Editor’s note: P. Scott Stanfield holds a Ph.D. in English and teaches literature at Nebraska Wesleyan University. Recently, I challenged him to see how many references to other works and artists he could make in a single 500-word review. He gets one point for each, or two for any he hasn’t used in a previous column. Last month’s score: 16;this month’s score: 22.

Paul Legault’s volume The Other Poems contains seventy-five fourteen-line poems… creating the opportunity for me to rack up a good many of Andrew’s points by listing other poets who have compiled books of sonnets, but that would be too easy. Besides, Legault’s sonnets occupy a category of their own, defined by constraints other than those of rhyme or meter, making The Other Poems less like Sidney’s Astrophil and Stella (you won’t begrudge me one, surely?) than it is like books that thoroughly explore the possibilities of a poetic form created expressly for the book itself: Jon Woodward’s Rain, Rusty Morrison’s The True Keeps Calm Biding its Story, or (in another vein) Katie Degentesh’s The Anger Scale.

The Legaultian sonnet is in appearance a playlet, with a prologue or keynote proclamation of two lines, followed by twelve lines of dialogue apportioned among (usually) seven speakers; the first three speakers get one line apiece, the fourth gets five, the fifth and sixth again one apiece, the seventh and final speaker three. Underlying all seventy-five sonnet-playlets is a schema, spelled out at the end of the volume. The first speaker’s speech is a “statement of personal action,” the second’s an “apology,” the third’s a “counter-statement,” and so on to the seventh, whose speech is “directions / on how to place the verbal processes / in relationship to the reader’s final adjustment of the text.”
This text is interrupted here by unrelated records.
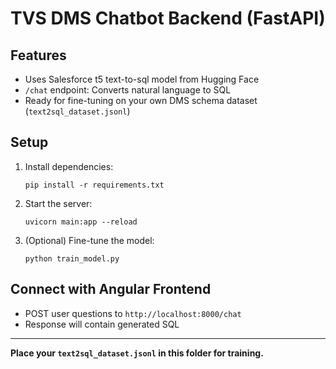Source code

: # TVS DMS Chatbot Backend (FastAPI)

## Features
- Uses Salesforce t5 text-to-sql model from Hugging Face
- `/chat` endpoint: Converts natural language to SQL
- Ready for fine-tuning on your own DMS schema dataset (`text2sql_dataset.jsonl`)

## Setup
1. Install dependencies:
   ```
   pip install -r requirements.txt
   ```
2. Start the server:
   ```
   uvicorn main:app --reload
   ```
3. (Optional) Fine-tune the model:
   ```
   python train_model.py
   ```

## Connect with Angular Frontend
- POST user questions to `http://localhost:8000/chat`
- Response will contain generated SQL

---

**Place your `text2sql_dataset.jsonl` in this folder for training.**
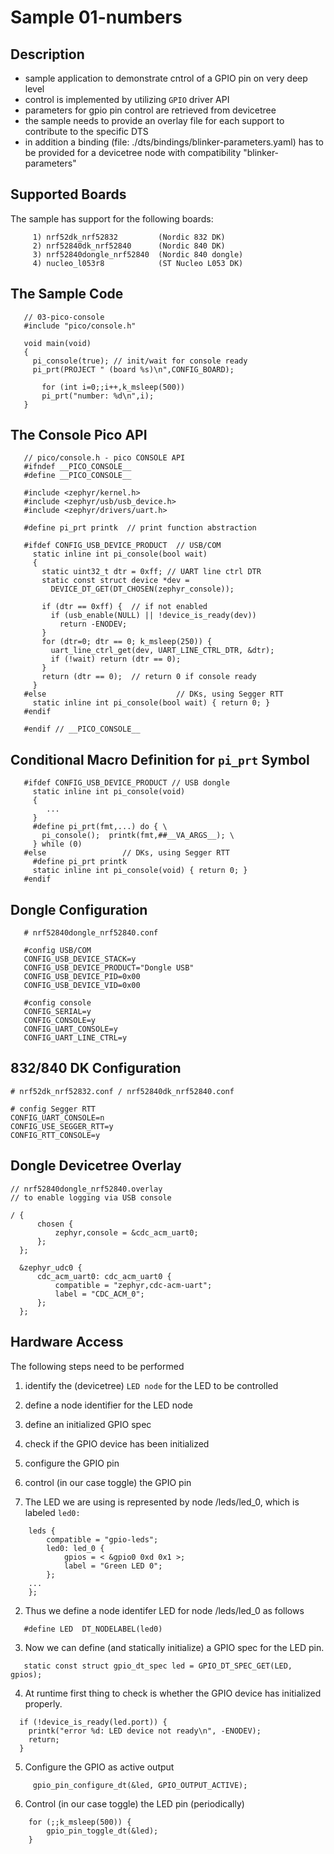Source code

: # Sample 01-numbers




















## Description

* sample application to demonstrate cntrol of a GPIO pin on very deep level
* control is implemented by utilizing `GPIO` driver API
* parameters for gpio pin control are retrieved from devicetree
* the sample needs to provide an overlay file for each support to contribute
  to the specific DTS
* in addition a binding (file: ./dts/bindings/blinker-parameters.yaml) has to be
  provided for a devicetree node with compatibility "blinker-parameters"


## Supported Boards

The sample has support for the following boards:
```
     1) nrf52dk_nrf52832         (Nordic 832 DK)
     2) nrf52840dk_nrf52840      (Nordic 840 DK)
     3) nrf52840dongle_nrf52840  (Nordic 840 dongle)
     4) nucleo_l053r8            (ST Nucleo L053 DK)
```

## The Sample Code

```
   // 03-pico-console
   #include "pico/console.h"

   void main(void)
   {
     pi_console(true); // init/wait for console ready
     pi_prt(PROJECT " (board %s)\n",CONFIG_BOARD);

	   for (int i=0;;i++,k_msleep(500))
       pi_prt("number: %d\n",i);
   }
```


## The Console Pico API

```
   // pico/console.h - pico CONSOLE API
   #ifndef __PICO_CONSOLE__
   #define __PICO_CONSOLE__

   #include <zephyr/kernel.h>
   #include <zephyr/usb/usb_device.h>
   #include <zephyr/drivers/uart.h>

   #define pi_prt printk  // print function abstraction

   #ifdef CONFIG_USB_DEVICE_PRODUCT  // USB/COM
     static inline int pi_console(bool wait)
     {
       static uint32_t dtr = 0xff; // UART line ctrl DTR
       static const struct device *dev =
         DEVICE_DT_GET(DT_CHOSEN(zephyr_console));

       if (dtr == 0xff) {  // if not enabled
         if (usb_enable(NULL) || !device_is_ready(dev))
           return -ENODEV;
       }
       for (dtr=0; dtr == 0; k_msleep(250)) {
         uart_line_ctrl_get(dev, UART_LINE_CTRL_DTR, &dtr);
         if (!wait) return (dtr == 0);
       }
       return (dtr == 0);  // return 0 if console ready
     }
   #else                             // DKs, using Segger RTT
     static inline int pi_console(bool wait) { return 0; }
   #endif

   #endif // __PICO_CONSOLE__
```

## Conditional Macro Definition for `pi_prt` Symbol

```
   #ifdef CONFIG_USB_DEVICE_PRODUCT // USB dongle
     static inline int pi_console(void)
     {
        ...
     }
     #define pi_prt(fmt,...) do { \
       pi_console();  printk(fmt,##__VA_ARGS__); \
     } while (0)
   #else                 // DKs, using Segger RTT
     #define pi_prt printk
     static inline int pi_console(void) { return 0; }
   #endif
```


## Dongle Configuration

```
   # nrf52840dongle_nrf52840.conf

   #config USB/COM
   CONFIG_USB_DEVICE_STACK=y
   CONFIG_USB_DEVICE_PRODUCT="Dongle USB"
   CONFIG_USB_DEVICE_PID=0x00
   CONFIG_USB_DEVICE_VID=0x00

   #config console
   CONFIG_SERIAL=y
   CONFIG_CONSOLE=y
   CONFIG_UART_CONSOLE=y
   CONFIG_UART_LINE_CTRL=y
```

## 832/840 DK Configuration

```
# nrf52dk_nrf52832.conf / nrf52840dk_nrf52840.conf

# config Segger RTT
CONFIG_UART_CONSOLE=n
CONFIG_USE_SEGGER_RTT=y
CONFIG_RTT_CONSOLE=y
```


## Dongle Devicetree Overlay

```
// nrf52840dongle_nrf52840.overlay
// to enable logging via USB console

/ {
	  chosen {
		  zephyr,console = &cdc_acm_uart0;
	  };
  };

  &zephyr_udc0 {
	  cdc_acm_uart0: cdc_acm_uart0 {
		  compatible = "zephyr,cdc-acm-uart";
		  label = "CDC_ACM_0";
	  };
  };
```

## Hardware Access

The following steps need to be performed
   1) identify the (devicetree) `LED node` for the LED to be controlled
   2) define a node identifier for the LED node
   3) define an initialized GPIO spec
   4) check if the GPIO device has been initialized
   5) configure the GPIO pin
   6) control (in our case toggle) the GPIO pin

1) The LED we are using is represented by node /leds/led_0, which is labeled
   `led0:`

```
	leds {
		compatible = "gpio-leds";
		led0: led_0 {
			gpios = < &gpio0 0xd 0x1 >;
			label = "Green LED 0";
		};
    ...
	};
```

2) Thus we define a node identifer LED for node /leds/led_0 as follows

```
   #define LED  DT_NODELABEL(led0)
```

3) Now we can define (and statically initialize) a GPIO spec for the LED pin.

```
   static const struct gpio_dt_spec led = GPIO_DT_SPEC_GET(LED, gpios);
```

4) At runtime first thing to check is whether the GPIO device has initialized
   properly.

```
  if (!device_is_ready(led.port)) {
    printk("error %d: LED device not ready\n", -ENODEV);
    return;
  }
```

5) Configure the GPIO as active output

```
	 gpio_pin_configure_dt(&led, GPIO_OUTPUT_ACTIVE);
```

6) Control (in our case toggle) the LED pin (periodically)

```
	for (;;k_msleep(500)) {
		gpio_pin_toggle_dt(&led);
	}
```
This underlying schema, however, rarely generates (even on re-reading) any strongly felt coherence in the poems. And that is all for the better – they please mainly by seeming to be made of free associations, impulses, and sheer chance. They have some of the freewheeling lyrical anarchy of Jack B. Yeats’s plays, or the insanely comical, too little known short surrealist plays of Ring Lardner (“I Gaspiri,” “Clemo Uti”). The poems are at their best when they range most wildly across tonal registers, going from slapdash dada to bare terror in the space of a few lines:

O: The trees can gallop.

ALICE: But what’s the endpoint?

HEDDA: My socks are too short.

My dress is alive.

Get it off.

Intriguing as the concept is, frequent as the bright spots are, one might nonetheless wish to have only, say, twenty of the sonnets, and then fifty pages of poems whose strategies and traffic patterns worked differently. Does it seem, of late, that younger poets stand a better chance of getting a book out if, rather than simply presenting their best work, they have a “project”? Do we really want every volume of poetry to be a project? Since at one point Legault quotes the great Kinks song “Where Did My Spring Go,” I feel like asking: which would you rather have on that famous hypothetical desert island, the concept albums Soap Opera and Schoolboys in Disgrace, or Something Else and Village Green Preservation Society?